Asha was utterly exhausted and infuriated by the unexplainable events that continued to plague her existence. _Why did it have to be her? Why not someone else? Hadn't she suffered enough?_ Then her internal monologue immediately reverted to: _Who are you to judge what you deserve? Other people suffer far greater hardships! Don't be so weak and whiny!_

A few minutes after Snape left, she stormed down the corridor, struggling to control the frustration and unease that was roiling inside her. Once in the basement, she tapped the barrels with her wand a lot harder than was necessary and strode into the common room. Cedric was sitting by the fire, conversing with some members of the Hufflepuff Quidditch team. No longer caring who saw, Asha marched over and grabbed him by the arm.

"With me, Diggory," she ordered. He had no choice but to follow as she dragged him out into the corridor. The rest of the team was baffled.

"Woah, Ash, what's the matter?" Cedric asked once they had emerged from the common room.

"Nothing, I don't wanna talk about it, can we just duel please?"

"What, now? Dinner's about to start..."

" _Please,_ " Asha urged, "Just for a little bit? It'll clear my head."

"Er... yeah, okay then," Cedric conceded, "I've got a new shield charm I want to try out anyway."

As the pair entered the duelling room, Cedric glanced at Asha warily.
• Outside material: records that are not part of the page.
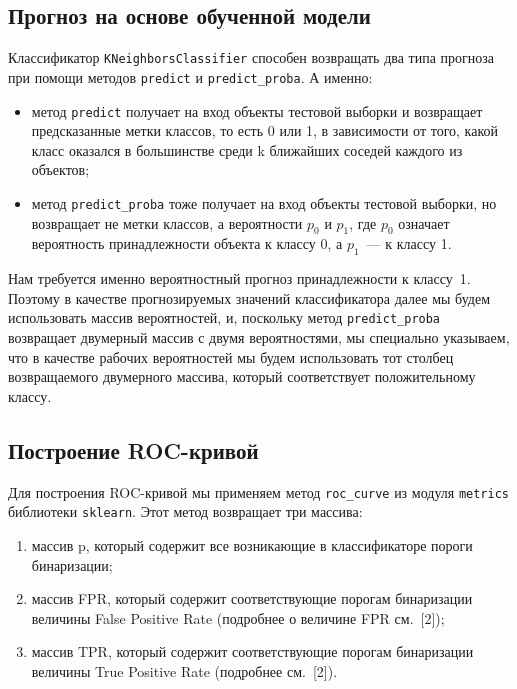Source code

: \subsection{Прогноз на основе обученной модели}

Классификатор \texttt{KNeighborsClassifier} способен возвращать два типа прогноза при помощи методов \texttt{predict} и \texttt{predict\_proba}. А именно:

\medskip

\begin{itemize}
	\item метод \texttt{predict} получает на вход объекты тестовой выборки и возвращает предсказанные метки классов, то есть 0 или 1, в зависимости от того, какой класс оказался в большинстве среди k ближайших соседей каждого из объектов;
	\item метод \texttt{predict\_proba} тоже получает на вход объекты тестовой выборки, но возвращает не метки классов, а вероятности $p_0$ и $p_1$, где $p_0$ означает вероятность принадлежности объекта к классу 0, а $p_1$~--- к классу 1.
\end{itemize}

\medskip
\noindent
Нам требуется именно вероятностный прогноз принадлежности к классу~1. Поэтому в качестве прогнозируемых значений классификатора далее мы будем использовать массив вероятностей, и, поскольку метод \texttt{predict\_proba} возвращает двумерный массив с двумя вероятностями, мы специально указываем, что в качестве рабочих вероятностей мы будем использовать тот столбец возвращаемого двумерного массива, который соответствует положительному классу.

\subsection{ Построение ROC-кривой}
Для построения ROC-кривой мы применяем метод \texttt{roc\_curve} из модуля \texttt{metrics} библиотеки \texttt{sklearn}. Этот метод возвращает три массива:
\medskip


\begin{enumerate}
	\item массив p, который содержит все возникающие в классификаторе пороги бинаризации;
	\item массив FPR, который содержит соответствующие порогам бинаризации величины False Positive Rate (подробнее о величине FPR см. [2]);
	\item массив TPR, который содержит соответствующие порогам бинаризации величины True Positive Rate (подробнее см. [2]).
\end{enumerate}


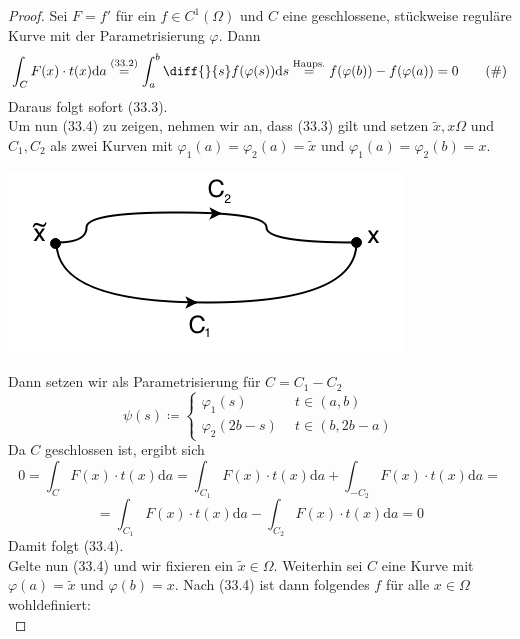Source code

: \begin{proof}
Sei $F=f'$ für ein $f\in C^1(\Omega)$ und $C$ eine 
geschlossene, stückweise reguläre Kurve mit der Parametrisierung 
$\varphi$. Dann 
\begin{equation*}
	\int_C F(x)\cdot t(x)\mathrm{d}a \stackrel{(33.2)}{=} 
	\int_a^b \diff{}{s}f(\varphi(s))\mathrm{d}s 			
	\stackrel{\mathrm{Haups.}}{=} 
	f(\varphi(b)) - f(\varphi(a)) = 0 
	\tag{$\#$}
\end{equation*}
Daraus folgt sofort (33.3).\\ 
Um nun (33.4) zu zeigen, nehmen wir 
an, dass (33.3) gilt und setzen $\tilde{x},x\Omega$ und $C_1, 
C_2$ als zwei Kurven mit $\varphi_1(a) = \varphi_2(a) =
 \tilde{x}$ und $\varphi_1(a) = \varphi_2(b) = x$.
\begin{center}
	\includegraphics[scale=0.5]{pictures/010-03.png}
\end{center}
Dann setzen wir als Parametrisierung für $C=C_1-C_2$
\begin{equation*}
	\psi(s)\coloneqq\left\{\begin{array}{ll}
	\varphi_1(s) &  \ \ t\in(a,b) \\
	\varphi_2(2b-s) & \ \ t\in(b,2b-a)
	\end{array}\right.
\end{equation*}
Da $C$ geschlossen ist, ergibt sich
\begin{equation*}
	0 = \int_C F(x)\cdot t(x)\mathrm{d}a = 
	\int_{C_1} F(x)\cdot t(x)\mathrm{d}a + 
	\int_{-C_2} F(x)\cdot t(x)\mathrm{d}a = 
\end{equation*}
\begin{equation*}
	= \int_{C_1} F(x)\cdot t(x)\mathrm{d}a - 
	\int_{C_2} F(x)\cdot t(x)\mathrm{d}a = 0
\end{equation*}
Damit folgt (33.4).\\
Gelte nun (33.4) und wir fixieren ein $\tilde{x}\in\Omega$. 
Weiterhin sei $C$ eine Kurve mit $\varphi(a)=\tilde{x}$ und 
$\varphi(b)=x$. Nach (33.4) ist dann folgendes $f$ für alle 
$x\in\Omega$ wohldefiniert:
\begin{equation*}

\end{equation*}
\end{proof}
She wasn't looking her normal self. She was paler than usual and had an agitated air about her. During their training sessions, Cedric had discovered that though Asha appeared friendly and not particularly strong, she was a fierce, resilient duelling opponent who wasn't afraid of being hit by nasty hexes or, in some cases, curses. Because of this, he found seeing her in a distressed state very disconcerting. He was deeply curious about what could've affected his usually imperturbable friend, but didn't press the subject.

Asha aggressively yanked off her coat and rolled up her sleeves, already enjoying the familiar anticipation of the fight and the magic buzzing within her.

"Walls or no walls?" asked Cedric. Sometimes they would set up enchanted barriers of wooden pallets and dive behind them to make the duel more interesting. But Asha was in no mood to hide.

"Think fast, Diggory," she called, before sending knockback jinx straight at him. Cedric blocked the spell just in time and it rebounded, heading straight for Asha. She lazily drew a film of shimmering magic in front of her and the jet of white light hit it with a dull thud and was absorbed.

"Oh, so we're playing like that are we?" Cedric smirked. He muttered " _Stupefy_ " and a blue-white light soared towards Asha. But she had anticipated it and blocked the spell with a flick of her wand.

Feeling the power at her fingertips, Asha finally felt _in control_ enough to unleash her emotions. She channelled all her feelings of hate, fear and injustice into the duel and suddenly she was firing spell after spell. Flaming balls of blinding light exploded from her wand, each one more powerful than the next. They were coming so quickly, all Cedric could do was maintain his shield charm and brace himself as the shockwaves blasted through the room one after another. Asha didn't even know what spells she was casting anymore. The room flashed blue, then red, then white. The release of built-up energy and the feeling of power and control were like a breath of fresh air.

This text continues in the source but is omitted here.